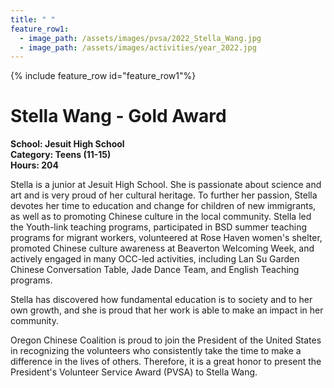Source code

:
 ```yaml
---
title: " "
feature_row1:
  - image_path: /assets/images/pvsa/2022_Stella_Wang.jpg
  - image_path: /assets/images/activities/year_2022.jpg
---
```


{% include feature_row id="feature_row1"%}

# Stella Wang - Gold Award

**School: Jesuit High School**  
**Category: Teens (11-15)**  
**Hours: 204**  

Stella is a junior at Jesuit High School. She is passionate about science and art and is very proud of her cultural heritage. To further her passion, Stella devotes her time to education and change for children of new immigrants, as well as to promoting Chinese culture in the local community. Stella led the Youth-link teaching programs, participated in BSD summer teaching programs for migrant workers, volunteered at Rose Haven women's shelter, promoted Chinese culture awareness at Beaverton Welcoming Week, and actively engaged in many OCC-led activities, including Lan Su Garden Chinese Conversation Table, Jade Dance Team, and English Teaching programs.  

Stella has discovered how fundamental education is to society and to her own growth, and she is proud that her work is able to make an impact in her community.

Oregon Chinese Coalition is proud to join the President of the United States in recognizing the volunteers who consistently take the time to make a difference in the lives of others. Therefore, it is a great honor to present the President's Volunteer Service Award (PVSA) to Stella Wang.
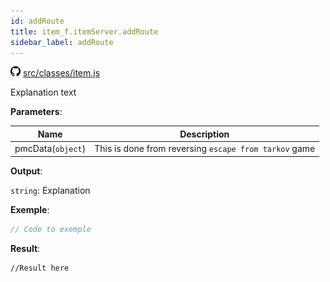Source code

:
 ```yaml
---
id: addRoute
title: item_f.itemServer.addRoute
sidebar_label: addRoute
---
```

![](/img/github.png) [src/classes/item.js](https://github.com/TrustedSourceLeaks/LeakedServer/blob/master/src/classes/item.js#L12)

Explanation text

**Parameters**:

Name  |   Description 
----------- |   -----------
pmcData(`object`)  |   This is done from reversing `escape from tarkov` game


**Output**:

`string`: Explanation


**Exemple**:
```js
// Code to exemple
```

**Result**:
```
//Result here
```
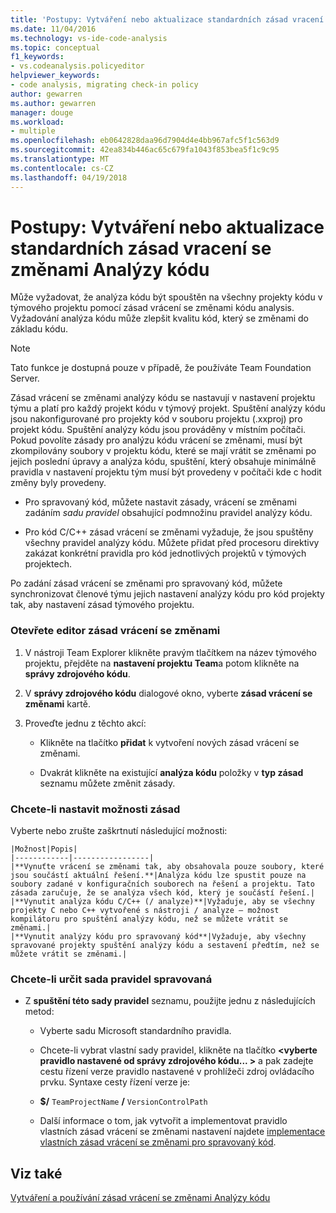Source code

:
 ```yaml
---
title: 'Postupy: Vytváření nebo aktualizace standardních zásad vracení se změnami Analýzy kódu'
ms.date: 11/04/2016
ms.technology: vs-ide-code-analysis
ms.topic: conceptual
f1_keywords:
- vs.codeanalysis.policyeditor
helpviewer_keywords:
- code analysis, migrating check-in policy
author: gewarren
ms.author: gewarren
manager: douge
ms.workload:
- multiple
ms.openlocfilehash: eb0642828daa96d7904d4e4bb967afc5f1c563d9
ms.sourcegitcommit: 42ea834b446ac65c679fa1043f853bea5f1c9c95
ms.translationtype: MT
ms.contentlocale: cs-CZ
ms.lasthandoff: 04/19/2018
---
```

# <a name="how-to-create-or-update-standard-code-analysis-check-in-policies"></a>Postupy: Vytváření nebo aktualizace standardních zásad vracení se změnami Analýzy kódu

Může vyžadovat, že analýza kódu být spouštěn na všechny projekty kódu v týmového projektu pomocí zásad vrácení se změnami kódu analysis. Vyžadování analýza kódu může zlepšit kvalitu kód, který se změnami do základu kódu.

> [!NOTE]
> Tato funkce je dostupná pouze v případě, že používáte Team Foundation Server.

Zásad vrácení se změnami analýzy kódu se nastavují v nastavení projektu týmu a platí pro každý projekt kódu v týmový projekt. Spuštění analýzy kódu jsou nakonfigurované pro projekty kód v souboru projektu (.xxproj) pro projekt kódu. Spuštění analýzy kódu jsou prováděny v místním počítači. Pokud povolíte zásady pro analýzu kódu vrácení se změnami, musí být zkompilovány soubory v projektu kódu, které se mají vrátit se změnami po jejich poslední úpravy a analýza kódu, spuštění, který obsahuje minimálně pravidla v nastavení projektu tým musí být provedeny v počítači kde c hodit změny byly provedeny.

- Pro spravovaný kód, můžete nastavit zásady, vrácení se změnami zadáním *sadu pravidel* obsahující podmnožinu pravidel analýzy kódu.

- Pro kód C/C++ zásad vrácení se změnami vyžaduje, že jsou spuštěny všechny pravidel analýzy kódu. Můžete přidat před procesoru direktivy zakázat konkrétní pravidla pro kód jednotlivých projektů v týmových projektech.

Po zadání zásad vrácení se změnami pro spravovaný kód, můžete synchronizovat členové týmu jejich nastavení analýzy kódu pro kód projekty tak, aby nastavení zásad týmového projektu.

### <a name="to-open-the-check-in-policy-editor"></a>Otevřete editor zásad vrácení se změnami

1. V nástroji Team Explorer klikněte pravým tlačítkem na název týmového projektu, přejděte na **nastavení projektu Team**a potom klikněte na **správy zdrojového kódu**.

1. V **správy zdrojového kódu** dialogové okno, vyberte **zásad vrácení se změnami** kartě.

1. Proveďte jednu z těchto akcí:

    - Klikněte na tlačítko **přidat** k vytvoření nových zásad vrácení se změnami.

    - Dvakrát klikněte na existující **analýza kódu** položky v **typ zásad** seznamu můžete změnit zásady.

### <a name="to-set-policy-options"></a>Chcete-li nastavit možnosti zásad

Vyberte nebo zrušte zaškrtnutí následující možnosti:

    |Možnost|Popis|
    |------------|-----------------|
    |**Vynuťte vrácení se změnami tak, aby obsahovala pouze soubory, které jsou součástí aktuální řešení.**|Analýza kódu lze spustit pouze na soubory zadané v konfiguračních souborech na řešení a projektu. Tato zásada zaručuje, že se analýza všech kód, který je součástí řešení.|
    |**Vynutit analýza kódu C/C++ (/ analyze)**|Vyžaduje, aby se všechny projekty C nebo C++ vytvořené s nástroji / analyze – možnost kompilátoru pro spuštění analýzy kódu, než se můžete vrátit se změnami.|
    |**Vynutit analýzy kódu pro spravovaný kód**|Vyžaduje, aby všechny spravované projekty spuštění analýzy kódu a sestavení předtím, než se můžete vrátit se změnami.|

### <a name="to-specify-a-managed-rule-set"></a>Chcete-li určit sada pravidel spravovaná

- Z **spuštění této sady pravidel** seznamu, použijte jednu z následujících metod:

    - Vyberte sadu Microsoft standardního pravidla.

    - Chcete-li vybrat vlastní sady pravidel, klikněte na tlačítko  **\<vyberte pravidlo nastavené od správy zdrojového kódu... >** a pak zadejte cestu řízení verze pravidlo nastavené v prohlížeči zdroj ovládacího prvku. Syntaxe cesty řízení verze je:

    - **$/** `TeamProjectName` **/** `VersionControlPath`

    - Další informace o tom, jak vytvořit a implementovat pravidlo vlastních zásad vrácení se změnami nastavení najdete [implementace vlastních zásad vrácení se změnami pro spravovaný kód](../code-quality/implementing-custom-code-analysis-check-in-policies-for-managed-code.md).

## <a name="see-also"></a>Viz také

[Vytváření a používání zásad vrácení se změnami Analýzy kódu](../code-quality/creating-and-using-code-analysis-check-in-policies.md)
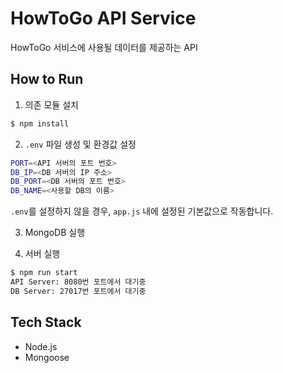 # HowToGo API Service

HowToGo 서비스에 사용될 데이터를 제공하는 API

## How to Run

1. 의존 모듈 설치

```bash
$ npm install
```

2. `.env` 파일 생성 및 환경값 설정

```bash
PORT=<API 서버의 포트 번호>
DB_IP=<DB 서버의 IP 주소>
DB_PORT=<DB 서버의 포트 번호>
DB_NAME=<사용할 DB의 이름>
```

`.env`를 설정하지 않을 경우, `app.js` 내에 설정된 기본값으로 작동합니다.

3. MongoDB 실행

4. 서버 실행

```bash
$ npm run start
API Server: 8080번 포트에서 대기중
DB Server: 27017번 포트에서 대기중
```

## Tech Stack

- Node.js
- Mongoose
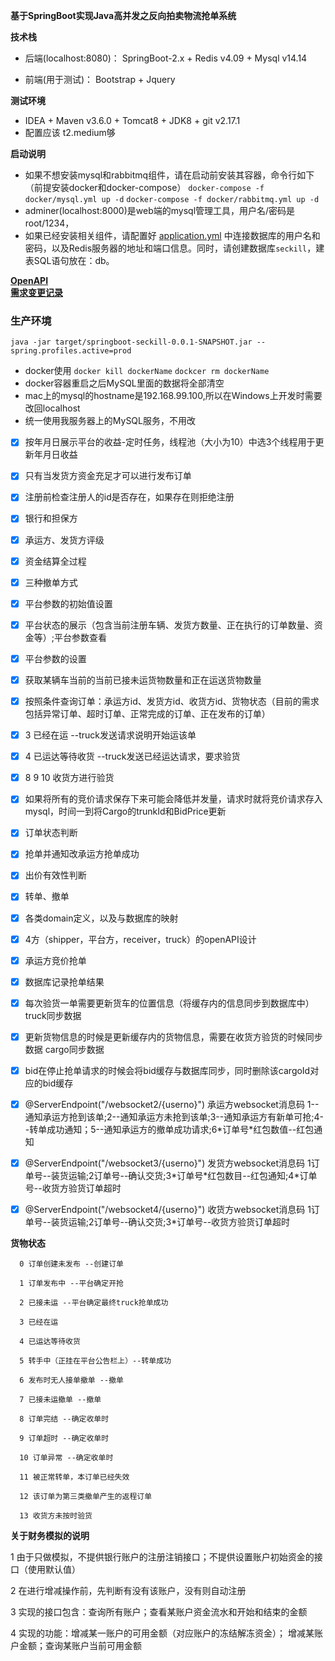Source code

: **基于SpringBoot实现Java高并发之反向拍卖物流抢单系统**

**技术栈**

* 后端(localhost:8080)： SpringBoot-2.x + Redis v4.09 + Mysql v14.14

* 前端(用于测试)： Bootstrap + Jquery


**测试环境**

* IDEA + Maven v3.6.0 + Tomcat8 + JDK8 + git v2.17.1
* 配置应该 t2.medium够

**启动说明**
* 如果不想安装mysql和rabbitmq组件，请在启动前安装其容器，命令行如下（前提安装docker和docker-compose）
`docker-compose -f docker/mysql.yml up -d`
`docker-compose -f docker/rabbitmq.yml up -d`
* adminer(localhost:8000)是web端的mysql管理工具，用户名/密码是root/1234，
* 如果已经安装相关组件，请配置好 [application.yml](https://github.com/TyCoding/springboot-seckill/blob/master/src/main/resources/application.yml) 中连接数据库的用户名和密码，以及Redis服务器的地址和端口信息。同时，请创建数据库`seckill`，建表SQL语句放在：db。

**[OpenAPI](https://documenter.getpostman.com/view/7656152/SVSNK85K?version=latest)**  
**[需求变更记录](https://docs.google.com/document/d/1EUJGxyS2pTmbTStve1gEUCYWkn1KCf-pr_MBShYaBlI/edit?usp=sharing)**

### 生产环境
```$xslt
java -jar target/springboot-seckill-0.0.1-SNAPSHOT.jar --spring.profiles.active=prod
```

* docker使用
`docker kill dockerName`
`dockcer rm dockerName`
* docker容器重启之后MySQL里面的数据将全部清空
* mac上的mysql的hostname是192.168.99.100,所以在Windows上开发时需要改回localhost
* 统一使用我服务器上的MySQL服务，不用改



- [x] 按年月日展示平台的收益-定时任务，线程池（大小为10）中选3个线程用于更新年月日收益

- [x] 只有当发货方资金充足才可以进行发布订单

- [x] 注册前检查注册人的id是否存在，如果存在则拒绝注册

- [x] 银行和担保方

- [x] 承运方、发货方评级

- [x] 资金结算全过程

- [x] 三种撤单方式

- [x] 平台参数的初始值设置

- [x] 平台状态的展示（包含当前注册车辆、发货方数量、正在执行的订单数量、资金等）;平台参数查看

- [x] 平台参数的设置

- [x] 获取某辆车当前的当前已接未运货物数量和正在运送货物数量

- [x]  按照条件查询订单：承运方id、发货方id、收货方id、货物状态（目前的需求包括异常订单、超时订单、正常完成的订单、正在发布的订单）

- [x]  3 已经在运  --truck发送请求说明开始运该单

- [x]  4 已运达等待收货  --truck发送已经运达请求，要求验货

- [x]  8 9 10 收货方进行验货

- [x] 如果将所有的竞价请求保存下来可能会降低并发量，请求时就将竞价请求存入mysql，时间一到将Cargo的trunkId和BidPrice更新

- [x] 订单状态判断

- [x] 抢单并通知改承运方抢单成功

- [x] 出价有效性判断

- [x] 转单、撤单

- [x] 各类domain定义，以及与数据库的映射

- [x] 4方（shipper，平台方，receiver，truck）的openAPI设计

- [x] 承运方竞价抢单

- [x] 数据库记录抢单结果
- [x] 每次验货一单需要更新货车的位置信息（将缓存内的信息同步到数据库中）truck同步数据
- [x] 更新货物信息的时候是更新缓存内的货物信息，需要在收货方验货的时候同步数据 cargo同步数据
- [x] bid在停止抢单请求的时候会将bid缓存与数据库同步，同时删除该cargoId对应的bid缓存


- [x] @ServerEndpoint("/websocket2/{userno}") 承运方websocket消息码 1--通知承运方抢到该单;2--通知承运方未抢到该单;3--通知承运方有新单可抢;4--转单成功通知；5--通知承运方的撤单成功请求;6\*订单号\*红包数值--红包通知
- [x] @ServerEndpoint("/websocket3/{userno}") 发货方websocket消息码 1订单号--装货运输;2订单号--确认交货;3\*订单号\*红包数目--红包通知;4\*订单号--收货方验货订单超时
- [x] @ServerEndpoint("/websocket4/{userno}") 收货方websocket消息码 1订单号--装货运输;2订单号--确认交货;3\*订单号--收货方验货订单超时



**货物状态**

      0 订单创建未发布 --创建订单
     
      1 订单发布中 --平台确定开抢
     
      2 已接未运 --平台确定最终truck抢单成功
     
      3 已经在运
     
      4 已运达等待收货
     
      5 转手中（正挂在平台公告栏上）--转单成功
     
      6 发布时无人接单撤单 --撤单
     
      7 已接未运撤单 --撤单
     
      8 订单完结 --确定收单时
     
      9 订单超时 --确定收单时
     
      10 订单异常 --确定收单时
     
      11 被正常转单，本订单已经失效
     
      12 该订单为第三类撤单产生的返程订单
     
      13 收货方未按时验货
          
     
     
     
**关于财务模拟的说明**

1 由于只做模拟，不提供银行账户的注册注销接口；不提供设置账户初始资金的接口（使用默认值）

2 在进行增减操作前，先判断有没有该账户，没有则自动注册

3 实现的接口包含：查询所有账户；查看某账户资金流水和开始和结束的金额

4 实现的功能：增减某一账户的可用金额（对应账户的冻结解冻资金）；
  增减某账户金额；查询某账户当前可用金额

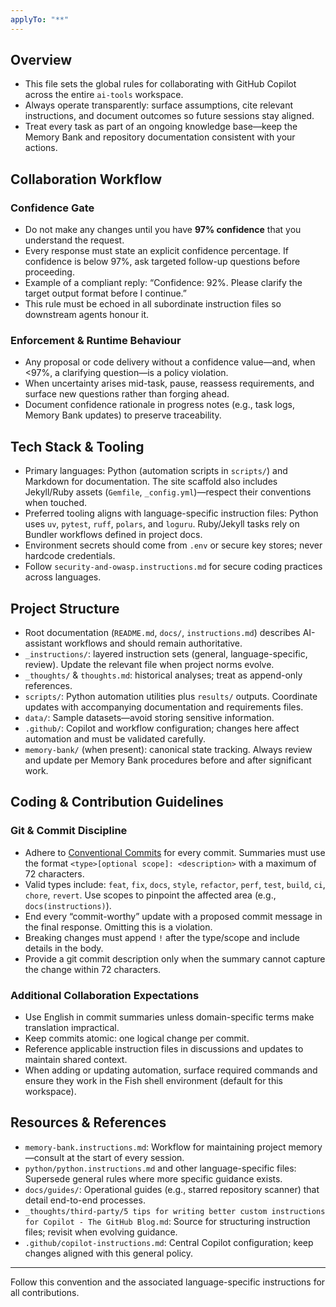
 ```yaml
---
applyTo: "**"
---
```

## Overview

- This file sets the global rules for collaborating with GitHub Copilot across the entire `ai-tools` workspace.
- Always operate transparently: surface assumptions, cite relevant instructions, and document outcomes so future sessions stay aligned.
- Treat every task as part of an ongoing knowledge base—keep the Memory Bank and repository documentation consistent with your actions.

## Collaboration Workflow

### Confidence Gate

- Do not make any changes until you have **97% confidence** that you understand the request.
- Every response must state an explicit confidence percentage. If confidence is below 97%, ask targeted follow-up questions before proceeding.
- Example of a compliant reply: “Confidence: 92%. Please clarify the target output format before I continue.”
- This rule must be echoed in all subordinate instruction files so downstream agents honour it.

### Enforcement & Runtime Behaviour

- Any proposal or code delivery without a confidence value—and, when <97%, a clarifying question—is a policy violation.
- When uncertainty arises mid-task, pause, reassess requirements, and surface new questions rather than forging ahead.
- Document confidence rationale in progress notes (e.g., task logs, Memory Bank updates) to preserve traceability.

## Tech Stack & Tooling

- Primary languages: Python (automation scripts in `scripts/`) and Markdown for documentation. The site scaffold also includes Jekyll/Ruby assets (`Gemfile`, `_config.yml`)—respect their conventions when touched.
- Preferred tooling aligns with language-specific instruction files: Python uses `uv`, `pytest`, `ruff`, `polars`, and `loguru`. Ruby/Jekyll tasks rely on Bundler workflows defined in project docs.
- Environment secrets should come from `.env` or secure key stores; never hardcode credentials.
- Follow `security-and-owasp.instructions.md` for secure coding practices across languages.

## Project Structure

- Root documentation (`README.md`, `docs/`, `instructions.md`) describes AI-assistant workflows and should remain authoritative.
- `_instructions/`: layered instruction sets (general, language-specific, review). Update the relevant file when project norms evolve.
- `_thoughts/` & `thoughts.md`: historical analyses; treat as append-only references.
- `scripts/`: Python automation utilities plus `results/` outputs. Coordinate updates with accompanying documentation and requirements files.
- `data/`: Sample datasets—avoid storing sensitive information.
- `.github/`: Copilot and workflow configuration; changes here affect automation and must be validated carefully.
- `memory-bank/` (when present): canonical state tracking. Always review and update per Memory Bank procedures before and after significant work.

## Coding & Contribution Guidelines

### Git & Commit Discipline

- Adhere to [Conventional Commits](https://www.conventionalcommits.org/) for every commit. Summaries must use the format `<type>[optional scope]: <description>` with a maximum of 72 characters.
- Valid types include: `feat`, `fix`, `docs`, `style`, `refactor`, `perf`, `test`, `build`, `ci`, `chore`, `revert`. Use scopes to pinpoint the affected area (e.g., `docs(instructions)`).
- End every “commit-worthy” update with a proposed commit message in the final response. Omitting this is a violation.
- Breaking changes must append `!` after the type/scope and include details in the body.
- Provide a git commit description only when the summary cannot capture the change within 72 characters.

### Additional Collaboration Expectations

- Use English in commit summaries unless domain-specific terms make translation impractical.
- Keep commits atomic: one logical change per commit.
- Reference applicable instruction files in discussions and updates to maintain shared context.
- When adding or updating automation, surface required commands and ensure they work in the Fish shell environment (default for this workspace).

## Resources & References

- `memory-bank.instructions.md`: Workflow for maintaining project memory—consult at the start of every session.
- `python/python.instructions.md` and other language-specific files: Supersede general rules where more specific guidance exists.
- `docs/guides/`: Operational guides (e.g., starred repository scanner) that detail end-to-end processes.
- `_thoughts/third-party/5 tips for writing better custom instructions for Copilot - The GitHub Blog.md`: Source for structuring instruction files; revisit when evolving guidance.
- `.github/copilot-instructions.md`: Central Copilot configuration; keep changes aligned with this general policy.

---

Follow this convention and the associated language-specific instructions for all contributions.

*TASK DIRECTIONS:* For this exercise, please set down exactly the lines of the listing above from the line with "1 由于只做模拟，不提供银行" up to and including the line with "## Overview", and no pictures.

*TASK OUTPUT:*
1 由于只做模拟，不提供银行账户的注册注销接口；不提供设置账户初始资金的接口（使用默认值）

2 在进行增减操作前，先判断有没有该账户，没有则自动注册

3 实现的接口包含：查询所有账户；查看某账户资金流水和开始和结束的金额

4 实现的功能：增减某一账户的可用金额（对应账户的冻结解冻资金）；
  增减某账户金额；查询某账户当前可用金额

 ```yaml
---
applyTo: "**"
---
```

## Overview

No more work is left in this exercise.